Spoonbill i will send u a pm of where im finding them and try to get some pics next time i make it out there.


----------



## Spoonbill (Jan 28, 2009)

Thanks, 

I'm wondering if our low water will encourage them to push farther up the rivers this summer. They aren't strong swimmers, but if there is no current it doesn't much matter.


----------



## Speyday (Oct 1, 2004)

Look at it this way: Gobies will make smallmouth and browns very very fat and happy.
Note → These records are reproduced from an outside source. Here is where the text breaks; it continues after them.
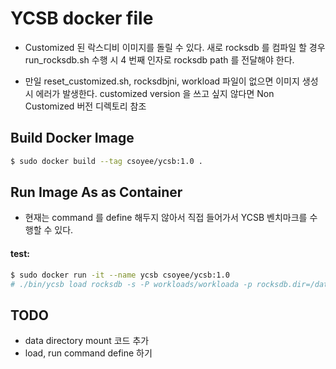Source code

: # YCSB docker file

- Customized 된 락스디비 이미지를 돌릴 수 있다. 새로 rocksdb 를 컴파일 할 경우run\_rocksdb.sh 수행 시 4 번째 인자로 rocksdb path 를 전달해야 한다.

- 만일 reset\_customized.sh, rocksdbjni, workload 파일이 없으면 이미지 생성 시 에러가 발생한다. customized version 을 쓰고 싶지 않다면 Non Customized 버전 디렉토리 참조


## Build Docker Image 

```bash
$ sudo docker build --tag csoyee/ycsb:1.0 .
```

## Run Image As as Container

- 현재는 command 를 define 해두지 않아서 직접 들어가서 YCSB 벤치마크를 수행할 수 있다.

#### test: 
```bash
$ sudo docker run -it --name ycsb csoyee/ycsb:1.0
# ./bin/ycsb load rocksdb -s -P workloads/workloada -p rocksdb.dir=/data/
```

## TODO
- data directory mount 코드 추가
- load, run command define 하기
If theres a sudden surge in gobies, you can bet that 2-3 years down the road there are going to be some very large well fed predators.

In lake michigan, right in downtown chicago's skyline of all places, the amount of legit 3 lb plus smallmouths (over 17") is so good its staggering. 10 years ago? heck smallmouth were kind of a bonus fish; now they are a marquis player.
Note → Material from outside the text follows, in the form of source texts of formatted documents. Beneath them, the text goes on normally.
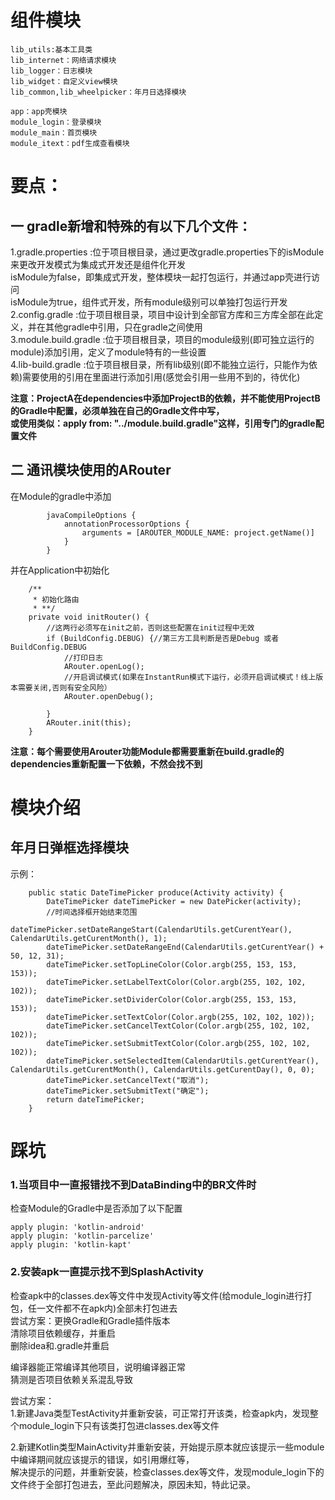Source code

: # 组件模块
```
lib_utils:基本工具类
lib_internet：网络请求模块
lib_logger：日志模块
lib_widget：自定义view模块
lib_common,lib_wheelpicker：年月日选择模块

app：app壳模块
module_login：登录模块
module_main：首页模块
module_itext：pdf生成查看模块
```

# 要点：
## 一 gradle新增和特殊的有以下几个文件：

1.gradle.properties   :位于项目根目录，通过更改gradle.properties下的isModule来更改开发模式为集成式开发还是组件化开发  
                       isModule为false，即集成式开发，整体模块一起打包运行，并通过app壳进行访问  
                       isModule为true，组件式开发，所有module级别可以单独打包运行开发  
2.config.gradle       :位于项目根目录，项目中设计到全部官方库和三方库全部在此定义，并在其他gradle中引用，只在gradle之间使用  
3.module.build.gradle :位于项目根目录，项目的module级别(即可独立运行的module)添加引用，定义了module特有的一些设置  
4.lib-build.gradle    :位于项目根目录，所有lib级别(即不能独立运行，只能作为依赖)需要使用的引用在里面进行添加引用(感觉会引用一些用不到的，待优化)  

**注意：ProjectA在dependencies中添加ProjectB的依赖，并不能使用ProjectB的Gradle中配置，必须单独在自己的Gradle文件中写，  
或使用类似：apply from: "../module.build.gradle"这样，引用专门的gradle配置文件**

## 二 通讯模块使用的ARouter
在Module的gradle中添加
```
        javaCompileOptions {
            annotationProcessorOptions {
                arguments = [AROUTER_MODULE_NAME: project.getName()]
            }
        }
```
并在Application中初始化
```
    /**
     * 初始化路由
     * **/
    private void initRouter() {
        //这两行必须写在init之前，否则这些配置在init过程中无效
        if (BuildConfig.DEBUG) {//第三方工具判断是否是Debug 或者BuildConfig.DEBUG
            //打印日志
            ARouter.openLog();
            //开启调试模式(如果在InstantRun模式下运行，必须开启调试模式！线上版本需要关闭,否则有安全风险）
            ARouter.openDebug();

        }
        ARouter.init(this);
    }
```
**注意：每个需要使用Arouter功能Module都需要重新在build.gradle的dependencies重新配置一下依赖，不然会找不到**

# 模块介绍

## 年月日弹框选择模块

示例：
```
    public static DateTimePicker produce(Activity activity) {
        DateTimePicker dateTimePicker = new DatePicker(activity);
        //时间选择框开始结束范围
        dateTimePicker.setDateRangeStart(CalendarUtils.getCurentYear(), CalendarUtils.getCurentMonth(), 1);
        dateTimePicker.setDateRangeEnd(CalendarUtils.getCurentYear() + 50, 12, 31);
        dateTimePicker.setTopLineColor(Color.argb(255, 153, 153, 153));
        dateTimePicker.setLabelTextColor(Color.argb(255, 102, 102, 102));
        dateTimePicker.setDividerColor(Color.argb(255, 153, 153, 153));
        dateTimePicker.setTextColor(Color.argb(255, 102, 102, 102));
        dateTimePicker.setCancelTextColor(Color.argb(255, 102, 102, 102));
        dateTimePicker.setSubmitTextColor(Color.argb(255, 102, 102, 102));
        dateTimePicker.setSelectedItem(CalendarUtils.getCurentYear(), CalendarUtils.getCurentMonth(), CalendarUtils.getCurentDay(), 0, 0);
        dateTimePicker.setCancelText("取消");
        dateTimePicker.setSubmitText("确定");
        return dateTimePicker;
    }
```


# 踩坑
### 1.当项目中一直报错找不到DataBinding中的BR文件时

检查Module的Gradle中是否添加了以下配置
```
apply plugin: 'kotlin-android'
apply plugin: 'kotlin-parcelize'
apply plugin: 'kotlin-kapt'
```

### 2.安装apk一直提示找不到SplashActivity

检查apk中的classes.dex等文件中发现Activity等文件(给module_login进行打包，任一文件都不在apk内)全部未打包进去  
尝试方案：更换Gradle和Gradle插件版本  
        清除项目依赖缓存，并重启  
        删除idea和.gradle并重启  

编译器能正常编译其他项目，说明编译器正常  
猜测是否项目依赖关系混乱导致  

尝试方案：  
1.新建Java类型TestActivity并重新安装，可正常打开该类，检查apk内，发现整个module_login下只有该类打包进classes.dex等文件  

2.新建Kotlin类型MainActivity并重新安装，开始提示原本就应该提示一些module中编译期间就应该提示的错误，如引用爆红等，  
解决提示的问题，并重新安装，检查classes.dex等文件，发现module_login下的文件终于全部打包进去，至此问题解决，原因未知，特此记录。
Guess what the bottom of chicago's harbors are carpeted with?

In the end, nature will find a way to restore balance.


----------



## CNC TECH (Oct 26, 2011)

caught half dozen gobies on crawlers below croton saturday. fed the birds.


----------



## thousandcasts (Jan 22, 2002)

Hmmm...never caught one in the Mo (goby), but it wouldn't suprise me in the least. The Zebra's got up there, no reason the Gob's wouldn't either. It's a marginal stream with a lot of warm water periods, plenty of food...


----------